Any chemical constituent deposited onto the impervious surface will likely be incorporated directly into storm runoff rather than being retained within soils and vegetation within the local landscape. The increased stormflow runoff caused by impervious surface can also increase suspended matter concentrations. Hence urban pollutants introduced to the environment from nonpoint sources, such as fossil fuel burning, combustion, and engine or tire wear can be rapidly introduced into the aquatic environment, bypassing introduction/absorption/retention by the soil.

This has been documented in Columbus, Ohio, US, where total Hg yields to the Scioto River were ~1.7x higher in the urban portion of the watershed than in the upstream agricultural portion. In addition, the particulate Hg yield was ~2.75x higher in the urban portion of the watershed. High inputs of Zn, V, and Ni into urban rivers from highly traveled highways have also been well documented in this same region.
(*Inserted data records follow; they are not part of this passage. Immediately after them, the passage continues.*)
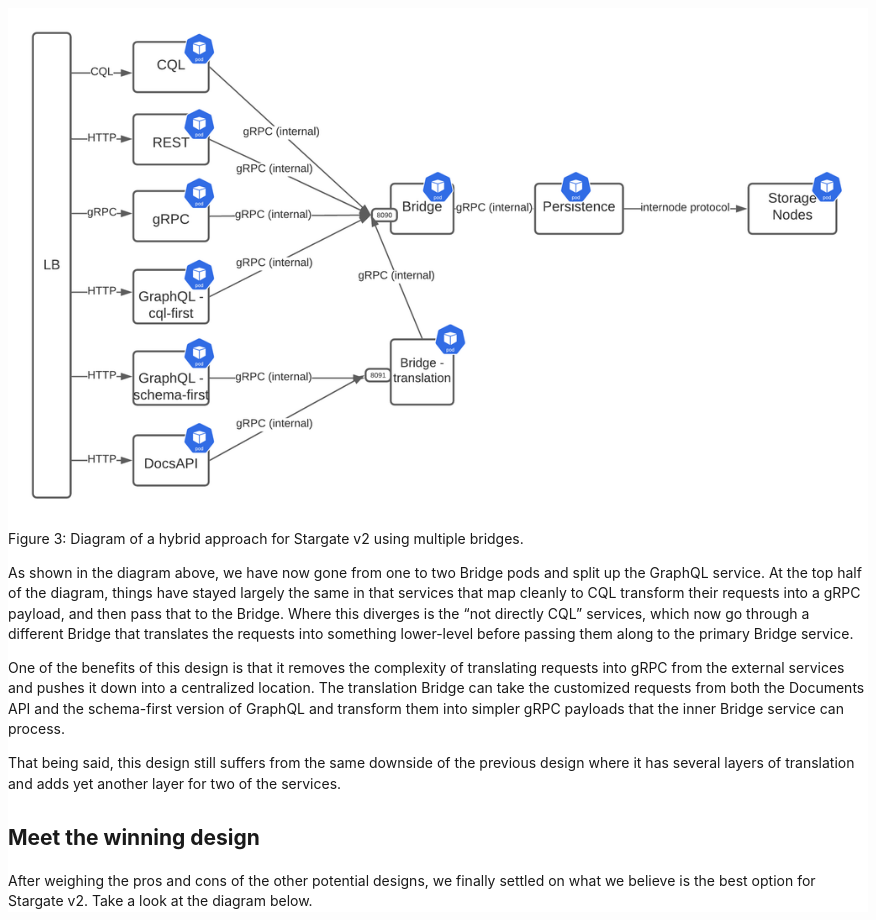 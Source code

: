 ![Figure 3: Diagram of a hybrid approach for Stargate v2 using multiple bridges.](/assets/images/stargate-v2-multibridge.png)
Figure 3: Diagram of a hybrid approach for Stargate v2 using multiple bridges.

As shown in the diagram above, we have now gone from one to two Bridge pods and split up the GraphQL service. At the top half of the diagram, things have stayed largely the same in that services that map cleanly to CQL transform their requests into a gRPC payload, and then pass that to the Bridge. Where this diverges is the “not directly CQL” services, which now go through a different Bridge that translates the requests into something lower-level before passing them along to the primary Bridge service.

One of the benefits of this design is that it removes the complexity of translating requests into gRPC from the external services and pushes it down into a centralized location. The translation Bridge can take the customized requests from both the Documents API and the schema-first version of GraphQL and transform them into simpler gRPC payloads that the inner Bridge service can process.

That being said, this design still suffers from the same downside of the previous design where it has several layers of translation and adds yet another layer for two of the services.


## Meet the winning design

After weighing the pros and cons of the other potential designs, we finally settled on what we believe is the best option for Stargate v2. Take a look at the diagram below.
Much work over the last 15 years has documented the increases in Cl^- concentrations in surface waters due to the addition of road de-icing salt in urban areas in the eastern and Midwestern portion of the US. A recent investigation in a number of river systems in central Ohio has indicated increased concentrations and fluxes of Cl^- since the 1960s. Overall salinity shows a statistically significant increase in 37% of the drainage area of contiguous US, with the biggest increases in the most densely populated Northeast and Midwest regions.

These inputs can greatly enhance the background concentrations of these elements in urban river systems. Increased urbanization can lead to the burial or covering-over of headwater streams, which in can turn impact nutrient retention, usually reducing N uptake. Increases of alkalinity in a number of urbanized streams has also been attributed to increasing impervious surface and the use of concrete as landscape cover. A portion of this bicarbonate increase may also be due to increased organic carbon input and its subsequent mineralization as well.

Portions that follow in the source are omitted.